The gallery’s projector room holds screenings of two films: Fast Trip Long Drop, Bordowitz’s most famous film, and Only Idiots Smile, a performance lecture first debuted at the New Museum. These two films are shown on an alternating schedule, with viewings beginning periodically from noon until 4:00 p.m.
At the center of the gallery is a piece that is sure to catch many eyes: a racecar, adorned with sponsor stickers of pharmaceutical companies. The car serves to conceptualize and criticize the limited availability and distribution of AIDS medication, as explained in Bordowitz’s essay “The Effort to Survive AIDS Considered from the Point of View of a Race-Car Driver”:
“So, what does it mean to win? As it is now, we’re pitted against each other, competing for the sponsors’ interests. Yet, we don’t race for the sponsors. All drivers race out of necessity, certainly not by choice, and most of the drivers in the world can’t find sponsorship…”
While less conspicuous than the racecar, the various portraits of Bordowitz hanging throughout the gallery are also essential in painting an image of the activist as a person.
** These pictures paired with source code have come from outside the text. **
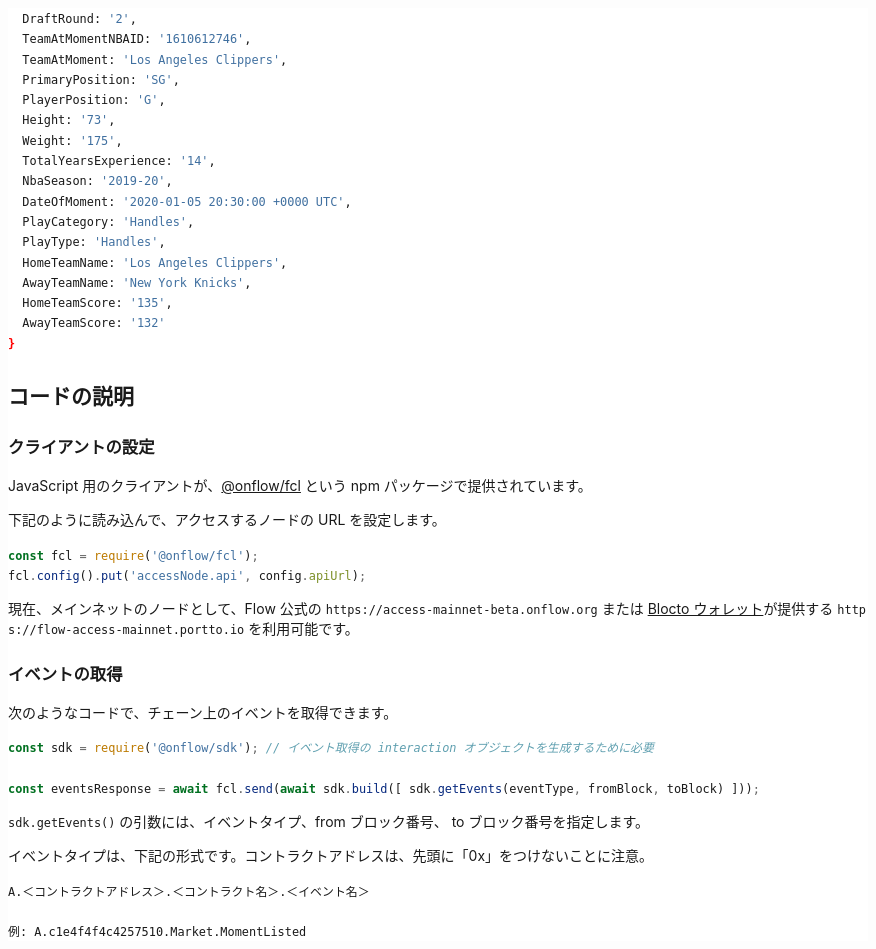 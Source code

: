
 ```sh
  DraftRound: '2',
  TeamAtMomentNBAID: '1610612746',
  TeamAtMoment: 'Los Angeles Clippers',
  PrimaryPosition: 'SG',
  PlayerPosition: 'G',
  Height: '73',
  Weight: '175',
  TotalYearsExperience: '14',
  NbaSeason: '2019-20',
  DateOfMoment: '2020-01-05 20:30:00 +0000 UTC',
  PlayCategory: 'Handles',
  PlayType: 'Handles',
  HomeTeamName: 'Los Angeles Clippers',
  AwayTeamName: 'New York Knicks',
  HomeTeamScore: '135',
  AwayTeamScore: '132'
}
```

## コードの説明

### クライアントの設定

JavaScript 用のクライアントが、[@onflow/fcl](https://www.npmjs.com/package/@onflow/fcl) という npm パッケージで提供されています。

下記のように読み込んで、アクセスするノードの URL を設定します。

```js
const fcl = require('@onflow/fcl');
fcl.config().put('accessNode.api', config.apiUrl);
```

現在、メインネットのノードとして、Flow 公式の `https://access-mainnet-beta.onflow.org` または [Blocto ウォレット](https://blocto.portto.io/)が提供する `https://flow-access-mainnet.portto.io` を利用可能です。


### イベントの取得

次のようなコードで、チェーン上のイベントを取得できます。

```js
const sdk = require('@onflow/sdk'); // イベント取得の interaction オブジェクトを生成するために必要

const eventsResponse = await fcl.send(await sdk.build([ sdk.getEvents(eventType, fromBlock, toBlock) ]));
```

`sdk.getEvents()` の引数には、イベントタイプ、from ブロック番号、 to ブロック番号を指定します。

イベントタイプは、下記の形式です。コントラクトアドレスは、先頭に「0x」をつけないことに注意。

```
A.＜コントラクトアドレス＞.＜コントラクト名＞.＜イベント名＞

例: A.c1e4f4f4c4257510.Market.MomentListed
```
One photograph of Bordowitz highlights “the fashion of AIDS activism,” while others show a high school-aged Bordowitz posing in an army jacket. Especially striking are the string of self portraits Bordowitz himself drew over the span of eleven days in late October, 1986, which show the artist in a state of self-reflection and self-definition.
Finally, make sure not to miss the display case featuring artifacts, fliers, newspapers, buttons, and drawings from the front lines of the AIDS crisis. “SILENCE = DEATH” buttons, fliers for ACT UP, and community newspapers for bisexuals, sex workers, and people with AIDS are all highlights.
The exhibit is open Tuesdays through Sundays from noon to 5:00 p.m., and wraps up on October 21. Make sure to take the time to see at least one of Bordowitz’s performances of the piece “Some Styles of Masculinity,” which will be held September 7–9 in the chapel. Bordowitz will also be participating in Reed’s Visiting Writers Series in the Chapel on September 13, where he will be reading some of his poetry.